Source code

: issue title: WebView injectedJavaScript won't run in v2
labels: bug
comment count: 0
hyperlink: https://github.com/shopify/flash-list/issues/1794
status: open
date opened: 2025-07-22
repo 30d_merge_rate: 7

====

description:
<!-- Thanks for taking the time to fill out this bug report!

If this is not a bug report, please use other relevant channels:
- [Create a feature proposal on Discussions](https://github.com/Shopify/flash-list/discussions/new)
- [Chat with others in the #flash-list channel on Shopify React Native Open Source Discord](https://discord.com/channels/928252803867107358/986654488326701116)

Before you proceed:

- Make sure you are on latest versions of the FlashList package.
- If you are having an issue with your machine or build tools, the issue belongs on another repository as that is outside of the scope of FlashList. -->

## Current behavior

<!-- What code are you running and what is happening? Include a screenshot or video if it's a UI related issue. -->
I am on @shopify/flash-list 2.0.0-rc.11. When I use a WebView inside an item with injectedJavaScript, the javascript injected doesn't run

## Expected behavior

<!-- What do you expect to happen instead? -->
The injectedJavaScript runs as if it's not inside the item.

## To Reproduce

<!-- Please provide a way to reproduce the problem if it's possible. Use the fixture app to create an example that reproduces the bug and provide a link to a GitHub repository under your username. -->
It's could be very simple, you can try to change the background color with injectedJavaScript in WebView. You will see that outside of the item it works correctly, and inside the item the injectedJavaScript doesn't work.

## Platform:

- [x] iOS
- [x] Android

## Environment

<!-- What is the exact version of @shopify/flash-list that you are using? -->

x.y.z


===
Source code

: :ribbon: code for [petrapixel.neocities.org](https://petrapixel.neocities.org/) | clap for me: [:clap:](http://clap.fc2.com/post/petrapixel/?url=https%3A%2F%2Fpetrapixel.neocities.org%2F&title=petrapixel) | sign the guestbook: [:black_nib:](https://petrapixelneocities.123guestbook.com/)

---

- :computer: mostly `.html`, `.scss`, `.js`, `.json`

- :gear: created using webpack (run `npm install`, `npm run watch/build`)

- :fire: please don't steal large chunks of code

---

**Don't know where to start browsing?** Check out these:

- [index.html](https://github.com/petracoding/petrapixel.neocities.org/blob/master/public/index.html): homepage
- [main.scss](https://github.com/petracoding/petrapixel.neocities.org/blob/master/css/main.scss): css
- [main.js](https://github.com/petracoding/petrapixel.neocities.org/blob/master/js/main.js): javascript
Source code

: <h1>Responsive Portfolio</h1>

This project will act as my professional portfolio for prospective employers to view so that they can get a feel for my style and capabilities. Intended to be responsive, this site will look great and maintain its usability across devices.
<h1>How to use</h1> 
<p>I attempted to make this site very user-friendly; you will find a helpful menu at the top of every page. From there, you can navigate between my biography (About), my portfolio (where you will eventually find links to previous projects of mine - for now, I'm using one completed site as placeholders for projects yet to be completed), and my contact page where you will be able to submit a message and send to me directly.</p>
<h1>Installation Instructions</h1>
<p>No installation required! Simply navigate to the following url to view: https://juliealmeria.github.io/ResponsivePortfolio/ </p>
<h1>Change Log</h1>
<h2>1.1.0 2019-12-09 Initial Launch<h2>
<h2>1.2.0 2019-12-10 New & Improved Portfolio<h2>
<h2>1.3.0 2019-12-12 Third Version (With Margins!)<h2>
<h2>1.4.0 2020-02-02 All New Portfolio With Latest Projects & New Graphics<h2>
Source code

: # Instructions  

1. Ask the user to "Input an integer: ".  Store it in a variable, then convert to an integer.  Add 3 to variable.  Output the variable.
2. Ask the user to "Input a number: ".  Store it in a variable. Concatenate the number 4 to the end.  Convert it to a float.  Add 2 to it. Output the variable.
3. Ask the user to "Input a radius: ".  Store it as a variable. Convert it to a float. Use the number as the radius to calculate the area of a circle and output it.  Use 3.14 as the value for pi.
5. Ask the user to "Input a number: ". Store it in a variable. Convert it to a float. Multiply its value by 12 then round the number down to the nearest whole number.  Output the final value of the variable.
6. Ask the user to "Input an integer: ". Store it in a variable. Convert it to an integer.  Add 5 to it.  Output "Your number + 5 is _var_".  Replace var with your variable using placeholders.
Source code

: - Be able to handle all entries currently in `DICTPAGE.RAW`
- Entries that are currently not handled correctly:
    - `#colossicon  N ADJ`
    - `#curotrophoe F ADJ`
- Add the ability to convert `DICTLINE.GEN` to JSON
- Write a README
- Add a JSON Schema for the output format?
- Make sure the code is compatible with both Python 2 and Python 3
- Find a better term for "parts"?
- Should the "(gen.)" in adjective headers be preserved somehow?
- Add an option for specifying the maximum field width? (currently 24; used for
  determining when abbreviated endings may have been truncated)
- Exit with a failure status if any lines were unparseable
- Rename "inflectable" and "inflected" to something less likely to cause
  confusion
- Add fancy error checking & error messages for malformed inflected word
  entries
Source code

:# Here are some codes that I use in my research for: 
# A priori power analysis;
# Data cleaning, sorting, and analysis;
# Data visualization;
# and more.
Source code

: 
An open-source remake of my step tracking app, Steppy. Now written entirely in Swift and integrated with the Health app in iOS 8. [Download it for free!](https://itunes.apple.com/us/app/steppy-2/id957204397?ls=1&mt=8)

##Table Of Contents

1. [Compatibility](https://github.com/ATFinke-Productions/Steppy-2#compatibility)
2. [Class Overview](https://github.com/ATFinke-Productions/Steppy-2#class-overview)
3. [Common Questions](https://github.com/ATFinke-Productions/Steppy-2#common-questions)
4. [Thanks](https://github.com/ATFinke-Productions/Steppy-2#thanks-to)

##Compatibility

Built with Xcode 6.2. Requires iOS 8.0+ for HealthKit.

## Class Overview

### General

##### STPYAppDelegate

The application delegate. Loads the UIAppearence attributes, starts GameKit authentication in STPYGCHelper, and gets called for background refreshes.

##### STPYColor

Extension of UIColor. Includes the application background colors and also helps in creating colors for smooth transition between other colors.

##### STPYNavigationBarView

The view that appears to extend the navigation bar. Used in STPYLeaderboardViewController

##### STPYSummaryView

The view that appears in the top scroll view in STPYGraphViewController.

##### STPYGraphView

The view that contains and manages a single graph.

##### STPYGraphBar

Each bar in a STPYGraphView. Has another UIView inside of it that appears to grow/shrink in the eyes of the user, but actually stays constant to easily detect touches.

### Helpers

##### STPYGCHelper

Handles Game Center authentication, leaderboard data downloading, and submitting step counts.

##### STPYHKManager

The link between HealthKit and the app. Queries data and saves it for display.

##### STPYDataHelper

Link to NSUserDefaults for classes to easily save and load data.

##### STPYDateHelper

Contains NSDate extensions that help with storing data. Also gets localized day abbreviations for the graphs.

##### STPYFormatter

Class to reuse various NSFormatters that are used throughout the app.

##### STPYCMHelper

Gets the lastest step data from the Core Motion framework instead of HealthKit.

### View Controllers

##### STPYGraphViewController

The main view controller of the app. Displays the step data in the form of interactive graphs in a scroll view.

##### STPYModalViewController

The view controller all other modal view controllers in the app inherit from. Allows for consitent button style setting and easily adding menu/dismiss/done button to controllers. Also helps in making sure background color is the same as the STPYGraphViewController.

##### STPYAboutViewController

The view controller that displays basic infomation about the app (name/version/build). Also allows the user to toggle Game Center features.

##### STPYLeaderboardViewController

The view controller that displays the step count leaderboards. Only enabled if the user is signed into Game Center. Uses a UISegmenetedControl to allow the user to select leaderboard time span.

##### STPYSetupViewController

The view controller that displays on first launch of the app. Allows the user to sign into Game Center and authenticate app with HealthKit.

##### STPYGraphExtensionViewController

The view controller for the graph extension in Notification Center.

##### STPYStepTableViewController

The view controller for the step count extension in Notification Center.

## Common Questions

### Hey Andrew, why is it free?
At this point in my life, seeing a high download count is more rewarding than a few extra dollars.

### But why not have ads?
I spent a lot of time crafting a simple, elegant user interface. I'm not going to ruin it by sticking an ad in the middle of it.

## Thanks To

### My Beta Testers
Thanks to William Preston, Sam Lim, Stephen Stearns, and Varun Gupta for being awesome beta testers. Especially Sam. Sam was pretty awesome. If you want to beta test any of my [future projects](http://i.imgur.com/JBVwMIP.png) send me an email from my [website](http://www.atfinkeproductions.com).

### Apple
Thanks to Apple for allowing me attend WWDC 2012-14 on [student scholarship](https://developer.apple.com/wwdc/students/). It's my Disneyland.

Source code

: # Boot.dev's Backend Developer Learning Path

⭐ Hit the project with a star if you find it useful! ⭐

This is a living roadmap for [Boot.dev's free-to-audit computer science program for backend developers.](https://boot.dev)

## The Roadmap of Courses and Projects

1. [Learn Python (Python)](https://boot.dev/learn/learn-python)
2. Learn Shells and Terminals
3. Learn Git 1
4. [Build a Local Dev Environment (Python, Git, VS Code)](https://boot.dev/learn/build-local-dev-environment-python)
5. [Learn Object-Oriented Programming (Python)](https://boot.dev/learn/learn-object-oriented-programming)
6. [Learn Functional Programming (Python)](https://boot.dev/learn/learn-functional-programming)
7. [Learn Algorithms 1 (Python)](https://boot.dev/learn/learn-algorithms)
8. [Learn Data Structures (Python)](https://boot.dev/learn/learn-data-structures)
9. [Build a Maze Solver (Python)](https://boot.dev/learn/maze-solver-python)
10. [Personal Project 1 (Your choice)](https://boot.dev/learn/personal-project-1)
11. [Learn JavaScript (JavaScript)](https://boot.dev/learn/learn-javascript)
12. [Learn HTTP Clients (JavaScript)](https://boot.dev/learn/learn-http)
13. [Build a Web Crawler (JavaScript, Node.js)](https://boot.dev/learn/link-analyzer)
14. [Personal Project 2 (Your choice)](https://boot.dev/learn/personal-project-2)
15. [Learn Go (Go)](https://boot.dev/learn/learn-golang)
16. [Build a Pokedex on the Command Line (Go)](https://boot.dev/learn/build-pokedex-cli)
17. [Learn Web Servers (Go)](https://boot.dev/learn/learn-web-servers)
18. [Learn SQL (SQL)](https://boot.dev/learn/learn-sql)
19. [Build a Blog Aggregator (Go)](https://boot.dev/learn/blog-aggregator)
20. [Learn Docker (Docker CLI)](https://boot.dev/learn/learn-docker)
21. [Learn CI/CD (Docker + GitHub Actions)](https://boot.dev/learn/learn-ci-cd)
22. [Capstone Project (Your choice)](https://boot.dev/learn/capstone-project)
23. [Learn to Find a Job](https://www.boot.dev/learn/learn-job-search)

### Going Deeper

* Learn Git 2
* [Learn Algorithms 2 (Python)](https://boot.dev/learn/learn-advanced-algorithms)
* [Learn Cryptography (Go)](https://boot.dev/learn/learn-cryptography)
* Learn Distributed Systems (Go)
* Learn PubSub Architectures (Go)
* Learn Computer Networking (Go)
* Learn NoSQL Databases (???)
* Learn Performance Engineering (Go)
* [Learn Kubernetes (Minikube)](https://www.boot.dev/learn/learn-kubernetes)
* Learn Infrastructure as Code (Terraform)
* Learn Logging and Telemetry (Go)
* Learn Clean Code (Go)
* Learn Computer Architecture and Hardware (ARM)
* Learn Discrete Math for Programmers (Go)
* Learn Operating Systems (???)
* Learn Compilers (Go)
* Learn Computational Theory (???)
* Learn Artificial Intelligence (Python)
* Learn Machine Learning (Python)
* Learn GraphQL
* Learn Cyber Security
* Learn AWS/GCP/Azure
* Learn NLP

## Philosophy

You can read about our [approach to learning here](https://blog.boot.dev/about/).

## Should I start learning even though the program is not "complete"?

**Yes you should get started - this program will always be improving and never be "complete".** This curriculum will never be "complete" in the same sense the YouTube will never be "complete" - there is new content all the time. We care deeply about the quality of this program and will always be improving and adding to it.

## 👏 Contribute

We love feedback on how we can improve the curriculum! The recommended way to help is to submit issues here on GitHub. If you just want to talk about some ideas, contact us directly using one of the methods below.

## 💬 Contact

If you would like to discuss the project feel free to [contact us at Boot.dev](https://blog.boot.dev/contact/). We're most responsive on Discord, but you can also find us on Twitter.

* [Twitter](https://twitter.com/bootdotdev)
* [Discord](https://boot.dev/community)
:::::
*Directions*
In the material above, find each line that contains the word "where", and select it.

*Solution*
**Don't know where to start browsing?** Check out these:
<p>I attempted to make this site very user-friendly; you will find a helpful menu at the top of every page. From there, you can navigate between my biography (About), my portfolio (where you will eventually find links to previous projects of mine - for now, I'm using one completed site as placeholders for projects yet to be completed), and my contact page where you will be able to submit a message and send to me directly.</p>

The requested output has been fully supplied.